Had the pleasure of speaking with Splunk’s CEO Michael Baum this morning for the second time. For James and Cote, it was the first – and it might be the first time in weeks that we’ve all been on the phone at the same time. The last time I spoke with the Splunk gang was in July of last year, and a lot’s changed since then – most notably last week’s introduction of Splunk Base, which was covered by /. here. I thought the technology was interesting last summer, and it’s become only more so since then.
Following that conversation, some of the Splunk folks were quite considerate in getting me a Gentoo friendly version. While it’s not in Portage (the Gentoo library management system), folks like Christina Noren and Brad Hall gave me a lot of support in adding NPTL support through the Gentoo USE flag system, etc. While the effort was much appreciated, it took me weeks after I expected to get the application installed – through no fault of Splunk’s, I had other things wrong with the box – and because of those problems, it rarely worked.
A couple of weeks ago, however, I scheduled another Splunk briefing and removed my existing install and started from scratch. This time, given the fact that the box had been more or less fallow for a couple of weeks and didn’t have 25 different things running on it, everything went fine. Splunk was up and running, and to give it some fodder, I had it chew on the mail, FTP, and Apache logs from our production server that I’d pulled down.
It crawled the various logs pretty quickly – as we’re talking data volumes in the hundreds of MB range rather than the GB’s Splunk’s capable of handling – and then I was presented with a very nice, Ajax style interface (John Vey’s work, perhaps?) to my various logs. After playing around a bit, I quickly ran out of steam – what would I Splunk for next? It was like being asked to test Google: seach engines are a lot easier to use when you actually have something to look for.
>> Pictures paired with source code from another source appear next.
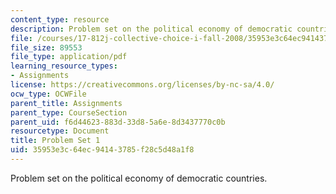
 ```yaml
---
content_type: resource
description: Problem set on the political economy of democratic countries.
file: /courses/17-812j-collective-choice-i-fall-2008/35953e3c64ec94143785f28c5d48a1f8_pset1.pdf
file_size: 89553
file_type: application/pdf
learning_resource_types:
- Assignments
license: https://creativecommons.org/licenses/by-nc-sa/4.0/
ocw_type: OCWFile
parent_title: Assignments
parent_type: CourseSection
parent_uid: f6d44623-883d-33d8-5a6e-8d3437770c0b
resourcetype: Document
title: Problem Set 1
uid: 35953e3c-64ec-9414-3785-f28c5d48a1f8
---
```

Problem set on the political economy of democratic countries. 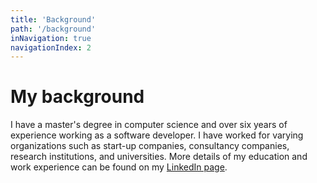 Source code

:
 ```yaml
---
title: 'Background'
path: '/background'
inNavigation: true
navigationIndex: 2
---
```


# My background

I have a master's degree in computer science and over six years of experience working as a software developer. I have worked for varying organizations such as start-up companies, consultancy companies, research institutions, and universities. More details of my education and work experience can be found on my [LinkedIn page](https://www.linkedin.com/in/kalleilves/).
But while on the call today, I remembered that we did in fact have a problem that our logs might be able to shed light on. A couple of months back, our Movable Type instance decided to quit sending us email notifications of comments and trackbacks. This was not attributable to any obvious product upgrade or plugin installation, and given the fact that the comments were available via the standard MT interface and my comments feed, I didn’t really bother looking into it. SSHing into the server and grepping through random files seemed like too much of a hassle.
Enter Splunk; for this exercise, I pulled down the latest product log files via FTP, but have since set up a cron to that regularly. From there, I manually uploaded them to Splunk in a process quite similar to the one required to get the above screenshot into Flickr.
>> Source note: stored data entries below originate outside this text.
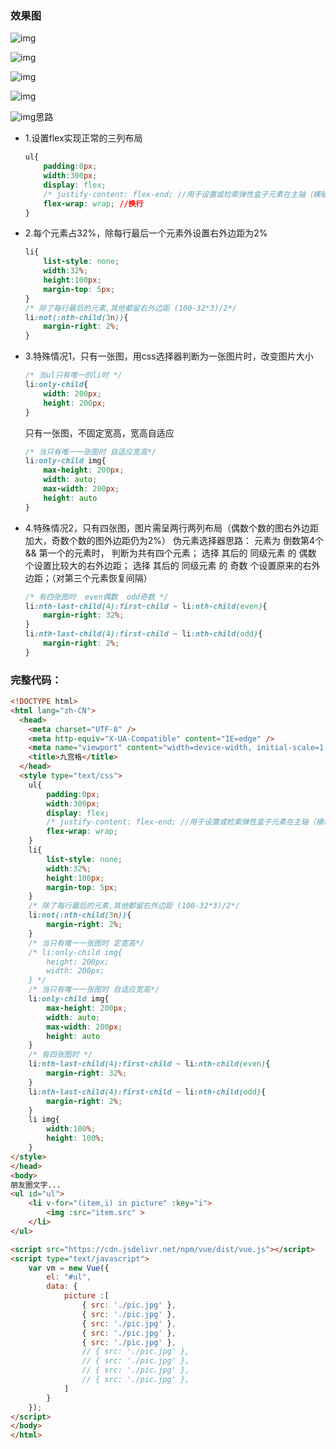 ### 效果图

![img](https://upload-images.jianshu.io/upload_images/17653016-c876035458c25549.png?imageMogr2/auto-orient/strip|imageView2/2/w/161/format/webp)





![img](https://upload-images.jianshu.io/upload_images/17653016-fd7492da63abf26c.png?imageMogr2/auto-orient/strip|imageView2/2/w/225/format/webp)





![img](https://upload-images.jianshu.io/upload_images/17653016-0bed685f8201bb89.png?imageMogr2/auto-orient/strip|imageView2/2/w/368/format/webp)



![img](https://upload-images.jianshu.io/upload_images/17653016-b971b679c26abb71.png?imageMogr2/auto-orient/strip|imageView2/2/w/342/format/webp)





![img](https://upload-images.jianshu.io/upload_images/17653016-93a7156b71adb4d0.png?imageMogr2/auto-orient/strip|imageView2/2/w/512/format/webp)思路

* 1.设置flex实现正常的三列布局

  ```css
  ul{
      padding:0px;
      width:300px;
      display: flex;
      /* justify-content: flex-end; //用于设置或检索弹性盒子元素在主轴（横轴）方向上的对齐方式。 */
      flex-wrap: wrap; //换行   
  }
  ```

* 2.每个元素占32%，除每行最后一个元素外设置右外边距为2%

  ```css
  li{
      list-style: none;
      width:32%;
      height:100px;
      margin-top: 5px;
  }
  /* 除了每行最后的元素,其他都留右外边距 (100-32*3)/2*/
  li:not(:nth-child(3n)){
      margin-right: 2%; 
  }
  ```

* 3.特殊情况1，只有一张图，用css选择器判断为一张图片时，改变图片大小

  ```css
  /* 当ul只有唯一的li时 */
  li:only-child{
      width: 200px;
      height: 200px;
  }
  ```

  只有一张图，不固定宽高，宽高自适应

  ```css
  /* 当只有唯一一张图时 自适应宽高*/
  li:only-child img{
      max-height: 200px;
      width: auto;
      max-width: 200px;
      height: auto
  }
  ```

* 4.特殊情况2，只有四张图，图片需呈两行两列布局（偶数个数的图右外边距加大，奇数个数的图外边距仍为2%）
   伪元素选择器思路：
   元素为 倒数第4个 && 第一个的元素时， 判断为共有四个元素；
   选择 其后的 同级元素 的 偶数 个设置比较大的右外边距；
   选择 其后的 同级元素 的 奇数 个设置原来的右外边距；（对第三个元素恢复间隔）

  ```css
  /* 有四张图时  even偶数  odd奇数 */
  li:nth-last-child(4):first-child ~ li:nth-child(even){
      margin-right: 32%;
  }
  li:nth-last-child(4):first-child ~ li:nth-child(odd){
      margin-right: 2%;
  }
  ```

### 完整代码：

```html
<!DOCTYPE html>
<html lang="zh-CN">
  <head>
    <meta charset="UTF-8" />
    <meta http-equiv="X-UA-Compatible" content="IE=edge" />
    <meta name="viewport" content="width=device-width, initial-scale=1.0" />
    <title>九宫格</title>
  </head>
  <style type="text/css">
    ul{
        padding:0px;
        width:300px;
        display: flex;
        /* justify-content: flex-end; //用于设置或检索弹性盒子元素在主轴（横轴）方向上的对齐方式。 */
        flex-wrap: wrap;
    }
    li{
        list-style: none;
        width:32%;
        height:100px;
        margin-top: 5px;
    }
    /* 除了每行最后的元素,其他都留右外边距 (100-32*3)/2*/
    li:not(:nth-child(3n)){
        margin-right: 2%; 
    }
    /* 当只有唯一一张图时 定宽高*/
    /* li:only-child img{
        height: 200px;
        width: 200px;
    } */
    /* 当只有唯一一张图时 自适应宽高*/
    li:only-child img{
        max-height: 200px;
        width: auto;
        max-width: 200px;
        height: auto
    }
    /* 有四张图时 */
    li:nth-last-child(4):first-child ~ li:nth-child(even){
        margin-right: 32%;
    }
    li:nth-last-child(4):first-child ~ li:nth-child(odd){
        margin-right: 2%;
    }
    li img{
        width:100%;
        height: 100%;
    }
</style>
</head>
<body>
朋友圈文字...
<ul id="ul">
    <li v-for="(item,i) in picture" :key="i">
        <img :src="item.src" >
    </li>
</ul>

<script src="https://cdn.jsdelivr.net/npm/vue/dist/vue.js"></script>
<script type="text/javascript">
    var vm = new Vue({
        el: "#ul",
        data: {
            picture :[
                { src: './pic.jpg' },
                { src: './pic.jpg' },
                { src: './pic.jpg' },
                { src: './pic.jpg' },
                { src: './pic.jpg' },
                // { src: './pic.jpg' },
                // { src: './pic.jpg' },
                // { src: './pic.jpg' },
                // { src: './pic.jpg' },
            ]
        }
    });
</script>
</body>
</html>
```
From there, I clicked on the mail log file, and searched for mt assuming – correctly, as it turned out, that Movable Type log events would contain references to mt*.* files. Sure enough, I came across entries containing both mt-comments.cgi as well as sendmail. From there I pulled out what I’m guessing is an event ID, and searched on that. That returned me the results pictured (you’ll have to look at the full size to read it, sorry). By themselves, they solve nothing; near as I can determine, they tell me that MT is triggering sendmail successfully, and that it’s passing my email, and that sendmail is for some reason transmitting to 127.0.0.1 (localhost).
But while it doesn’t solve my problem, I know more then I did before:
- I know that MT can find sendmail
- I know that sendmail is receiving the request and responding
This information would seem to indicate that if the problem is with MT, it’s that it’s not passing something that sendmail needs – and more likely is my sendmail configuration.
Seems trivial, perhaps, but I can tell you that having spent hours in my SI days tracking down problems caused by just such trivial information. The other reaction I’ve gotten from a couple of people is that they’ll just stick w/ grep, because after all the information is contained within log files, which I don’t agree with. I can crawl through a directory of my mail files, but I’d much rather do it with Gmail – the Ajax features, the search, the filtering make me far more productive. As my colleague put it today, Splunk and its competitors are nothing short of productivity tools for sysadmins.
What would I like to see next? As I told Michael, some hand holding for non-log file veterans would be welcome, whether it’s provided by Splunk or layered on by third parties. It’d also be nice if Splunk had some built in intelligence about standard log locations for some of the more popular applications and offered to include them by default. I’m also very interested to see where Splunk Base goes, as the best practices, shared log analyses and so on that collaboration make possible could be hugely valuable. But all in all, I’m pretty impressed with Splunk. I need more problems to test it on, but it seems pretty useful so far. Any of you guys using it and/or testing it?
Disclaimer: Neither Six Apart (Movable Type) nor Splunk are RedMonk clients, although we are paid users of MT.